What's next: Productivism, says Rodrik, "puts less faith in markets, is suspicious of large corporations, emphasizes production and investment over finance, and revitalizing local communities over globalization."
- Trump's tariffs on Chinese goods — pointedly kept in place by Biden, even though removing them would aid him in the fight against inflation — are productivist.
- So are Biden's attacks on corporate profiteering.
The catch: While Keynesianism and neoliberalism both had strong academic underpinnings, productivism is more of a grab bag of populist intuitions. While one or two of those ideas might find support from the likes of Rodrik, there's no overarching or particularly coherent theory here.

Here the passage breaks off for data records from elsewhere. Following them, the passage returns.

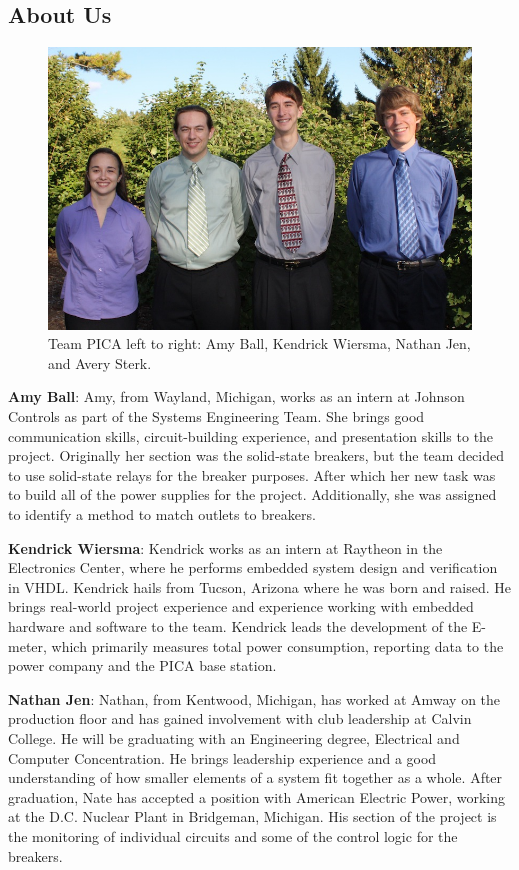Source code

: \subsection{About Us}
\begin{figure}[htbp]
  \centering
  \includegraphics[width=6in]{includes/IMG_0865}
  \caption{Team PICA left to right: Amy Ball, Kendrick Wiersma, Nathan Jen, and Avery Sterk.}
  \label{fig:team_picture}
\end{figure}
\textbf{Amy Ball}: Amy, from Wayland, Michigan, works as an intern at Johnson Controls as part of the Systems Engineering Team. She brings good communication skills, circuit-building experience, and presentation skills to the project. Originally her section was the solid-state breakers, but the team decided to use solid-state relays for the breaker purposes. After which her new task was to build all of the power supplies for the project. Additionally, she was assigned to identify a method to match outlets to breakers.


\textbf{Kendrick Wiersma}: Kendrick works as an intern at Raytheon in the Electronics Center, where he performs embedded system design and verification in \ac{VHDL}. Kendrick hails from Tucson, Arizona where he was born and raised. He brings real-world project experience and experience working with embedded hardware and software to the team. Kendrick leads the development of the E-meter, which primarily measures total power consumption, reporting data to the power company and the PICA base station.


\textbf{Nathan Jen}: Nathan, from Kentwood, Michigan, has worked at Amway on the production floor and has gained involvement with club leadership at Calvin College. He will be graduating with an Engineering degree, Electrical and Computer Concentration. He brings leadership experience and a good understanding of how smaller elements of a system fit together as a whole. After graduation, Nate has accepted a position with American Electric Power, working at the D.C. Nuclear Plant in Bridgeman, Michigan. His section of the project is the monitoring of individual circuits and some of the control logic for the breakers.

- "There are signs of a major reorientation toward an economic policy framework that is rooted in production, work, and localism instead of finance, consumerism, and globalism," writes Rodrik.
Worth noting: A core tenet of productivism involves attacking large corporations that are making a lot of money at the expense of consumers, especially when inflation is running hot. (The word "greedflation" often arises.)
- Gas prices rose more quickly than oil prices after Russia invaded Ukraine, and continue to trade at a premium even now that oil prices are falling. (See the chart on page 12 of this deck.) Energy companies that refine crude oil into gasoline and sell it at a markup to drivers are therefore in the crosshairs.
- Airfares are the main mechanism by which airlines attempt to reduce demand for seats that they're struggling to provide given a lack of staff both on planes and in airports. Lufthansa, for instance, has set a minimum fare of more than $1,000 for a return flight from Frankfurt to London (90 minutes each way) — a classic case of worse service resulting in higher prices.
- Mortgage rates are seeing profit margins near all-time highs, as measured by the gap between them and the 10-year Treasury bond. Just as with gasoline, rates might be falling, but they're falling more slowly than the thing they're based off.
By the numbers: 10-year interest rates were actually slightly lower Friday morning (before the new jobs data came out) than they were on May 19, but mortgage rates had risen by 0.45 points over the same time frame.
- Go back a year earlier, to May 2021, and while Treasuries had climbed by 1.16 points since then, mortgage rates had gone up by 2.76 points — well over double the increase.
- Treasury yields rose sharply on Friday. If recent history is any guide, that's going to cause mortgage rates to rise even more.
- It's not clear that the extra spread on mortgages means extra profits for big banks; it could just reflect conditions in the market for mortgage-backed securities. But don't expect such subtleties to find their way into the political discourse.
The bottom line: Productivism spells bad news for Wall Street writ large, and good news for small and local businesses, especially if they have the ear of their local politicians.